The oil and gas industry faces an interesting future, likely in unprecedented fashion. Peak-oil theorists have surfaced from time to time, so the current discussion of that topic is not new. But what is new is that we are in a demand environment driven by the economies of China and India, with sustained growth and no signs of letting up. Additionally, anthropogenic origins of global warming are acquiring currency to the point where all the major oil companies now state their support for curbing CO2 emissions. All these elements converge to paint a very different picture of the energy world than ever before, one in which serious consideration is given to potential sources of energy previously regarded as mere fanciful conjecture, such as transport liquids from grass. The debate is no longer about producing enough energy to meet demand, but about producing hydrocarbons and energy in a sustainable manner. At the same time, it is also about producing more environmentally friendly fluids for transportation and power.
Fig. 1 shows the Energyfiles estimate of future oil production, demonstrating the decline in conventional oil production with the shortfall made up by unconventional hydrocarbons and synthetic sources. Regardless of the accuracy of this estimate, it is clear that the industry will respond with a multipronged effort that will include the following elements.

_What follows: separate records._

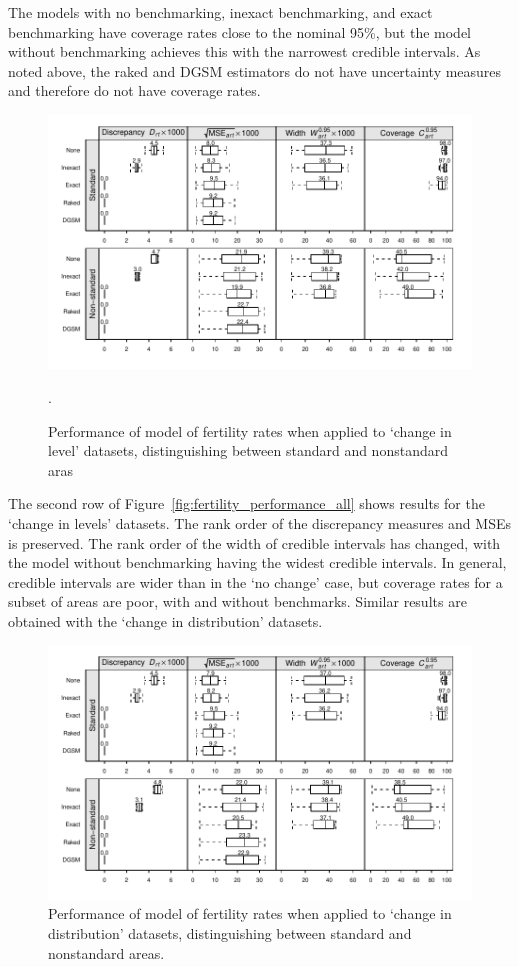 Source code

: \documentclass[12pt]{article}
\begin{document}
The models with no benchmarking, inexact benchmarking, and exact benchmarking have coverage rates close to the nominal 95\%, but the model without benchmarking achieves this with the narrowest credible intervals. As noted above, the raked and DGSM estimators do not have uncertainty measures and therefore do not have coverage rates.

\begin{figure}
   \centering
   \includegraphics{out/fertility/fertility_performance_level}
   \caption{\small Performance of model of fertility rates when applied to `change in level' datasets, distinguishing between standard and nonstandard aras}.
   \label{fig:fertility_performance_level}
 \end{figure}

The second row of Figure~\ref{fig:fertility_performance_all} shows results for the `change in levels' datasets. The rank order of the discrepancy measures and MSEs is preserved.  The rank order of the width of credible intervals has changed, with the model without benchmarking having the widest credible intervals. In general, credible intervals are wider than in the `no change' case, but coverage rates for a subset of areas are poor, with and without benchmarks.  Similar results are obtained with the `change in distribution' datasets.

 \begin{figure}
   \centering
   \includegraphics{out/fertility/fertility_performance_distn}
   \caption{\small Performance of model of fertility rates when applied to `change in distribution' datasets, distinguishing between standard and nonstandard areas.}
   \label{fig:fertility_performance_distn}
 \end{figure}
\end{document}
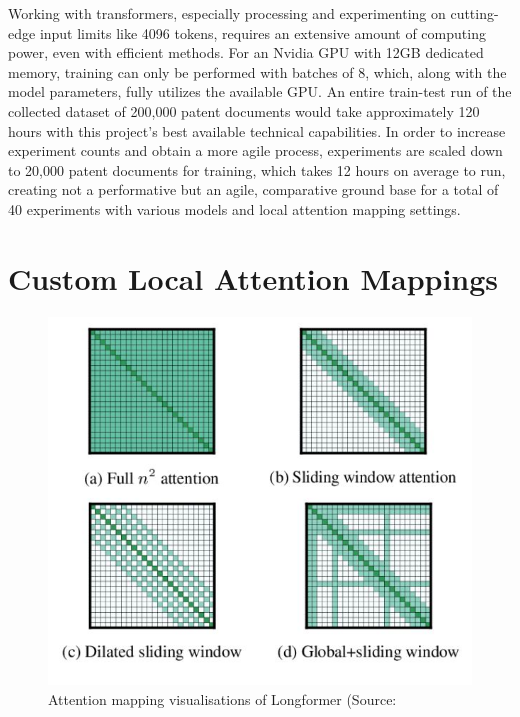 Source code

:\documentclass{iyte}
\begin{document}
Working with transformers, especially processing and experimenting on cutting-edge input limits like 4096 tokens, requires an extensive amount of computing power, even with efficient methods. For an Nvidia GPU with 12GB dedicated memory, training can only be performed with batches of 8, which, along with the model parameters, fully utilizes the available GPU. An entire train-test run of the collected dataset of 200,000 patent documents would take approximately 120 hours with this project's best available technical capabilities. In order to increase experiment counts and obtain a more agile process, experiments are scaled down to 20,000 patent documents for training, which takes 12 hours on average to run, creating not a performative but an agile, comparative ground base for a total of 40 experiments with various models and local attention mapping settings.

\section{Custom Local Attention Mappings}

\begin{figure}[ht]
\centering
\includegraphics[width=12cm]{images/attention_comparison.jpg}
\caption{Attention mapping visualisations of Longformer (Source: \cite{longformer}}
\label{chart:map_comparison}
\end{figure}
\end{document}
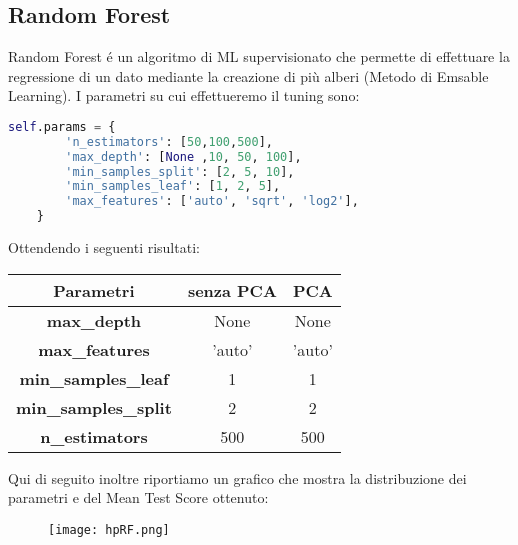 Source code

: \documentclass[../../Report.tex]{subfiles}
\begin{document}
\subsection{Random Forest}
Random Forest é un algoritmo di ML supervisionato che permette di effettuare la regressione di un dato mediante la creazione di più alberi (Metodo di Emsable Learning).
I parametri su cui effettueremo il tuning sono:
\begin{lstlisting}[language=Python]
    self.params = {
        'n_estimators': [50,100,500],
        'max_depth': [None ,10, 50, 100],
        'min_samples_split': [2, 5, 10],
        'min_samples_leaf': [1, 2, 5],
        'max_features': ['auto', 'sqrt', 'log2'],
    }
\end{lstlisting}
Ottendendo i seguenti risultati:
\begin{table}[h]
    \centering
    \begin{tabular}{|c|c|c|}
    \hline
\textbf{Parametri} & \textbf{senza PCA} & \textbf{PCA} \\ \hline
\textbf{max\_depth}& None & None\\
\textbf{max\_features}& 'auto' &  'auto' \\
\textbf{min\_samples\_leaf}& 1 & 1\\
\textbf{min\_samples\_split}& 2 & 2\\
\textbf{n\_estimators}& 500 & 500\\
\hline

\end{tabular}
\end{table}
Qui di seguito inoltre riportiamo un grafico che mostra la distribuzione dei parametri e del Mean Test Score ottenuto:
\begin{figure}
    \centering
    \texttt{[image: hpRF.png]}
\end{figure}
\end{document}
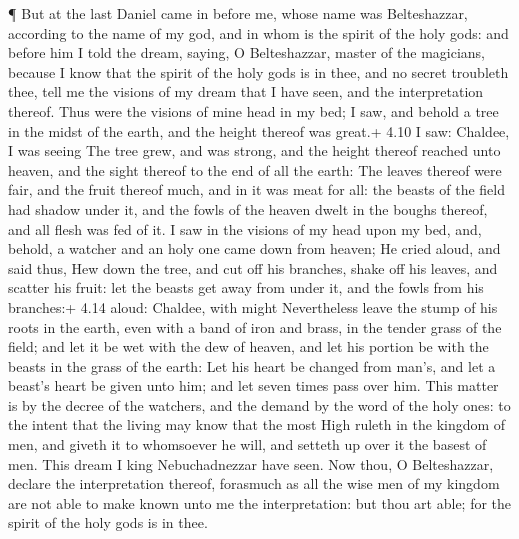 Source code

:  ¶ But at the last Daniel came in before me, whose name was
Belteshazzar, according to the name of my god, and in whom is the spirit
of the holy gods: and before him I told the dream, saying, 
O Belteshazzar, master of the magicians, because I know that the spirit
of the holy gods is in thee, and no secret troubleth thee, tell me the
visions of my dream that I have seen, and the interpretation thereof.
 Thus were the visions of mine head in my bed; I saw, and
behold a tree in the midst of the earth, and the height thereof was
great.+ 4.10 I saw: Chaldee, I was seeing  The tree grew,
and was strong, and the height thereof reached unto heaven, and the
sight thereof to the end of all the earth:  The leaves
thereof were fair, and the fruit thereof much, and in it was meat for
all: the beasts of the field had shadow under it, and the fowls of the
heaven dwelt in the boughs thereof, and all flesh was fed of it.
 I saw in the visions of my head upon my bed, and, behold,
a watcher and an holy one came down from heaven;  He cried
aloud, and said thus, Hew down the tree, and cut off his branches, shake
off his leaves, and scatter his fruit: let the beasts get away from
under it, and the fowls from his branches:+ 4.14 aloud: Chaldee, with
might  Nevertheless leave the stump of his roots in the
earth, even with a band of iron and brass, in the tender grass of the
field; and let it be wet with the dew of heaven, and let his portion be
with the beasts in the grass of the earth:  Let his heart
be changed from man's, and let a beast's heart be given unto him; and
let seven times pass over him.  This matter is by the
decree of the watchers, and the demand by the word of the holy ones: to
the intent that the living may know that the most High ruleth in the
kingdom of men, and giveth it to whomsoever he will, and setteth up over
it the basest of men.  This dream I king Nebuchadnezzar
have seen. Now thou, O Belteshazzar, declare the interpretation thereof,
forasmuch as all the wise men of my kingdom are not able to make known
unto me the interpretation: but thou art able; for the spirit of the
holy gods is in thee.

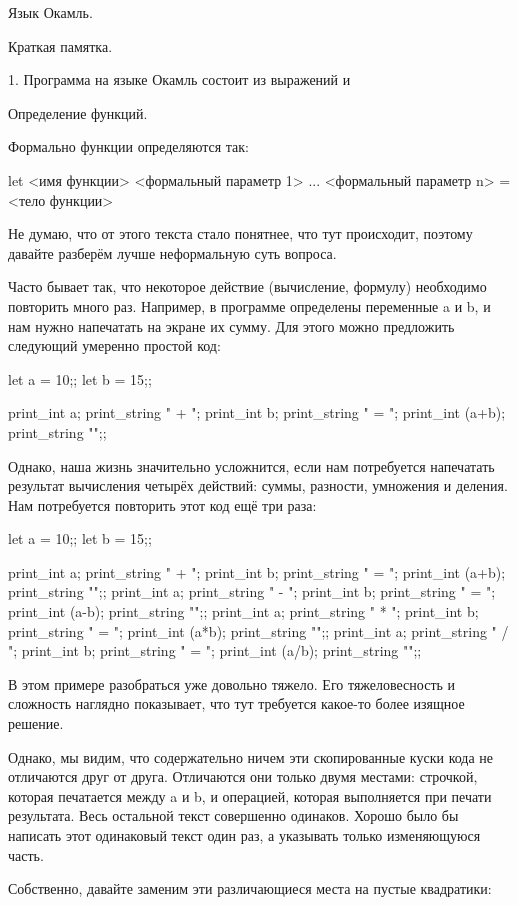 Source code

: Язык Окамль. 

Краткая памятка.

1. Программа на языке Окамль состоит из выражений и 


Определение функций.

Формально функции определяются так:

let <имя функции> <формальный параметр 1> ... <формальный параметр n> = <тело функции>

Не думаю, что от этого текста стало понятнее, что тут происходит, поэтому давайте 
разберём лучше неформальную суть вопроса.

Часто бывает так, что некоторое действие (вычисление, формулу) необходимо повторить
много раз. Например, в программе определены переменные a и b, и нам нужно напечатать 
на экране их сумму. Для этого можно предложить следующий умеренно простой код:

let a = 10;; let b = 15;;

print_int a; print_string " + "; print_int b; 
print_string " = "; print_int (a+b); print_string "\n";;

Однако, наша жизнь значительно усложнится, если нам потребуется напечатать результат
вычисления четырёх действий: суммы, разности, умножения и деления. Нам потребуется
повторить этот код ещё три раза:

let a = 10;; let b = 15;;

print_int a; print_string " + "; print_int b; 
print_string " = "; print_int (a+b); print_string "\n";;
print_int a; print_string " - "; print_int b; 
print_string " = "; print_int (a-b); print_string "\n";;
print_int a; print_string " * "; print_int b; 
print_string " = "; print_int (a*b); print_string "\n";;
print_int a; print_string " / "; print_int b; 
print_string " = "; print_int (a/b); print_string "\n";;

В этом примере разобраться уже довольно тяжело. Его тяжеловесность и сложность
наглядно показывает, что тут требуется какое-то более изящное решение.

Однако, мы видим, что содержательно ничем эти скопированные куски кода не 
отличаются друг от друга. Отличаются они только двумя местами: 
строчкой, которая печатается между a и b, и операцией, которая выполняется 
при печати результата. Весь остальной текст совершенно одинаков.
Хорошо было бы написать этот одинаковый текст один раз, а указывать только 
изменяющуюся часть.

Собственно, давайте заменим эти различающиеся места на пустые квадратики:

Increasing Ultimate Recoveries. In his April 2006 “Technology Tomorrow” article in JPT, Nansen Saleri of Saudi Aramco estimated that a modest increase in ultimate recoveries would provide 1 trillion bbl of hydrocarbons. He also suggested that the road to this goal would be paved by advances in reservoir understanding, intelligent wells, and improved lift. The most intriguing of his proposals is that of advanced understanding of the physical and chemical processes at the pore throats, going so far as to suggest that the breakthroughs here could be akin to the promise of stem cell research in the study of curing human diseases. An effort such as that will need more active involvement from the scientific community. This call to scientific arms needs to be taken up by petroleum engineering departments everywhere, in particular by seeking collaboration with basic science departments. I anticipate lively debate on this topic at the SPE Research and Development (R&D) Conference on 26–27 April in San Antonio. Furthermore, the R&D Advisory Committee is organizing a session at the American Assn. for the Advancement of Science (AAAS) regional meeting to be dedicated to a discussion of the challenges facing our industry, with the objective of exciting the imagination of the basic scientists assembled. We hope that the deliberations will be of sufficient value to merit a report in the AAAS flagship journal Science. The AAAS meeting will be held 18–21 April at the U. of Houston Clear Lake campus.